Desire uncoils low in my belly, and my body arches toward him like a magnet drawn to its source. Our kisses turn desperate, and frantic as we both make up for lost time.
His hands glide over my bare skin, his rough palms skimming over my curves, leaving trails of heat in their wake. I gasp as he cups my breasts, thumbs brushing over my sensitive nipples. He groans into my mouth, the sound vibrating through me.
"Fuck, Sierra," he breathes against my lips. "I've missed this. Missed you."
The words pierce through the haze of lust, and I pull back slightly, searching his face. His dark eyes are hooded, blazing with desire, but there's a rawness there too, an aching vulnerability I haven't seen in years. Not since...
I shake my head, banishing the painful memories. I can't think about that now. Can't let the ghosts of our past overshadow this moment.

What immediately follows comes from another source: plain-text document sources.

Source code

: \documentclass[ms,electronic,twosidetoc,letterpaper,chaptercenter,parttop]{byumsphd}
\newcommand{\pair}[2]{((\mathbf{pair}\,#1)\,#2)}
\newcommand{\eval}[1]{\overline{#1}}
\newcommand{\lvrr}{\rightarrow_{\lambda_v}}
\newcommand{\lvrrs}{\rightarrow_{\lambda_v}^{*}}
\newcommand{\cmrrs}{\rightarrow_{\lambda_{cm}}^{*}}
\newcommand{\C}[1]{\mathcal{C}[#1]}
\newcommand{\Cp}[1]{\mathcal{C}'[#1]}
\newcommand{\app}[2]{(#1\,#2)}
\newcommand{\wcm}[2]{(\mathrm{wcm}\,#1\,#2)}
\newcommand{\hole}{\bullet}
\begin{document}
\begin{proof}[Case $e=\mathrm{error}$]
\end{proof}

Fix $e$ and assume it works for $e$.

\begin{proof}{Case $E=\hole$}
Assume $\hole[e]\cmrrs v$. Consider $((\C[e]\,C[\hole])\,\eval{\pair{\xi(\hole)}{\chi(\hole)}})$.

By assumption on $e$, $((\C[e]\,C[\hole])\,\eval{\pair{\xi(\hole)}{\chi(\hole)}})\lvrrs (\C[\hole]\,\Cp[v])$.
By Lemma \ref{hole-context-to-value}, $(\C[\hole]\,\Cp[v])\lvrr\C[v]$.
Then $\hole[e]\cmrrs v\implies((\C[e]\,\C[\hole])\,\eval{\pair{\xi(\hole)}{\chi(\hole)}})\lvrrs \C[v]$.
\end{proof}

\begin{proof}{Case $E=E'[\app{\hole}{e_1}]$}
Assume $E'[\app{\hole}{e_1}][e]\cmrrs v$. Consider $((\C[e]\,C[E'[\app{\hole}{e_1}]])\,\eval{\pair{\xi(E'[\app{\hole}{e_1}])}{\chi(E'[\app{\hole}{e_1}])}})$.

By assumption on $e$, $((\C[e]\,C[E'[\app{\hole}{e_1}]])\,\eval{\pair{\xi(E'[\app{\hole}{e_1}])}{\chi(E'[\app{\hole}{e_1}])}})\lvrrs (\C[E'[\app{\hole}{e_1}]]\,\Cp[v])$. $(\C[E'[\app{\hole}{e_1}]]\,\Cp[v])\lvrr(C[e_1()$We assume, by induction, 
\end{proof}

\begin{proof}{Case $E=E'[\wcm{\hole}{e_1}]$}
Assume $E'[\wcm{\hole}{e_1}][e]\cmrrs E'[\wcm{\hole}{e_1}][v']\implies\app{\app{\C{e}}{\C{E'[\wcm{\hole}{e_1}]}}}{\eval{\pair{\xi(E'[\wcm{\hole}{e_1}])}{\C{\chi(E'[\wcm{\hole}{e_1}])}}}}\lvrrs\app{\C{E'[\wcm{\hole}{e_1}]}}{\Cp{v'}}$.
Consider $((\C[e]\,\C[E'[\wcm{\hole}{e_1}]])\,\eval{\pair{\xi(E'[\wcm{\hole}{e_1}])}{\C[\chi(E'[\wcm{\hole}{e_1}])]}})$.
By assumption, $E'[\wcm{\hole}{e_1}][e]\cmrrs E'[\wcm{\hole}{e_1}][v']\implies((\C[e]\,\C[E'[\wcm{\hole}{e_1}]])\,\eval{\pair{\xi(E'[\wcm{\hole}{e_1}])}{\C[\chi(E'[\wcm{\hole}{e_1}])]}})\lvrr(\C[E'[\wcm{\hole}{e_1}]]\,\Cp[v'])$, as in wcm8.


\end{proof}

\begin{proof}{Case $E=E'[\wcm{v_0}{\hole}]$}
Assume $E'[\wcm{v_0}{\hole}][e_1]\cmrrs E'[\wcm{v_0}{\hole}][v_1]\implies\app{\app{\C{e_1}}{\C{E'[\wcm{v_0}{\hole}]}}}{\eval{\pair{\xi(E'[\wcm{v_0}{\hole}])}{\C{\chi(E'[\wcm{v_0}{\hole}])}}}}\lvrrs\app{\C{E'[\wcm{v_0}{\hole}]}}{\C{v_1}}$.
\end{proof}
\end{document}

"Griffin," I whisper, my hands sliding up his chest to curl around his neck. "Please..."
He understands my unspoken plea. In one swift motion, he lifts me up, my legs wrapping around his waist as he carries me to the bed. We tumble onto the mattress, a tangle of heated limbs and urgent kisses. His shirt disappears, then his pants, until there's nothing between us but skin.
I let my hands roam his body, relearning every hard plane and defined ridge. He's changed over the years, more muscle, more scars, but he's still Griffin. Still the man who can set my blood on fire with a single touch.

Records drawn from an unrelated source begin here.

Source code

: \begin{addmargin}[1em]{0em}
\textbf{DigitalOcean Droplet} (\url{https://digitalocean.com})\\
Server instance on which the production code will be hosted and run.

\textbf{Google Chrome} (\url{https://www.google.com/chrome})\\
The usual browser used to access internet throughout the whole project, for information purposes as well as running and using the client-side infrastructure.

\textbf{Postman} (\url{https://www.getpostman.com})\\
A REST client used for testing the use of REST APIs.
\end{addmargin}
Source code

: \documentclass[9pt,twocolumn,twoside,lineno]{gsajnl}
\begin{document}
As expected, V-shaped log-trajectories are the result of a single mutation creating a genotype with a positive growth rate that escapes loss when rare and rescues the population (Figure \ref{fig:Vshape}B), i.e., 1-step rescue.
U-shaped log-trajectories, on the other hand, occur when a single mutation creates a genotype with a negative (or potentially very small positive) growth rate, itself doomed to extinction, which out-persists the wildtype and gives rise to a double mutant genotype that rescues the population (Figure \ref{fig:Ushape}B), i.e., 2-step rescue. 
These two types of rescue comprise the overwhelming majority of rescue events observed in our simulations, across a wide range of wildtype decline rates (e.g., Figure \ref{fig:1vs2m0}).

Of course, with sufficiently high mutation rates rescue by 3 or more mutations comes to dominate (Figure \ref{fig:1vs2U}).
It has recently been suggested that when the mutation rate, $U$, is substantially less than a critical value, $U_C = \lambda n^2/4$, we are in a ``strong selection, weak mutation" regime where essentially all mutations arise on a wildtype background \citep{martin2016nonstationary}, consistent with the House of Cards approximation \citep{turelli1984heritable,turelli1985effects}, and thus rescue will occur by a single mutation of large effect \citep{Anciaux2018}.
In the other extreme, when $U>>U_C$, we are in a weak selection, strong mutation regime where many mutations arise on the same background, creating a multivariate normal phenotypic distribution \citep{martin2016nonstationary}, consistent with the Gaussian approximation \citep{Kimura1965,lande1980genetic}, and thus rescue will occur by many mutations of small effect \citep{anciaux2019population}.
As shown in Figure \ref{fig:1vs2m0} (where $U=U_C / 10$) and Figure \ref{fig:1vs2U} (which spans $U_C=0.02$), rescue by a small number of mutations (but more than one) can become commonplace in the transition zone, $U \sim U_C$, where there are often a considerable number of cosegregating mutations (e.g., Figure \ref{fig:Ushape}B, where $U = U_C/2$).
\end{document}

He settles between my thighs, his hardness pressing against my core. I moan, arching up to meet him, desperate for more contact, more friction. He rocks his hips, teasing me with shallow thrusts that make me whimper.
"Please, Griff," I pant, nails digging into his shoulders. "I need you."
“God, you’re gorgeous,” he murmurs.
He claims my mouth in a searing kiss, swallowing my cries as he enters me in one deep stroke. I gasp at the sudden fullness, my body stretching to accommodate him. He stills, giving me a moment to adjust, our ragged breaths mingle in the charged air between us.
Then he starts to move, slow at first, almost reverently. Like he's savoring every slide of our joined bodies. But soon the tempo builds, his thrusts become harder, faster, more demanding. I meet him every step of the way, as my hips rise up to take him deeper.
The world narrows to this moment, the slap of flesh against flesh, the broken moans and grunts, the coiling pressure building at the base of my spine. I'm lost to it, lost to him, my mind blissfully blank of anything but pleasure.
His hand slips between us, his fingers find my clit and start rubbing in tight circles. I cry out, my back bowing off the bed as the sensations overwhelm me. He keeps up his relentless pace, driving into me over and over again, pushing me closer to the edge.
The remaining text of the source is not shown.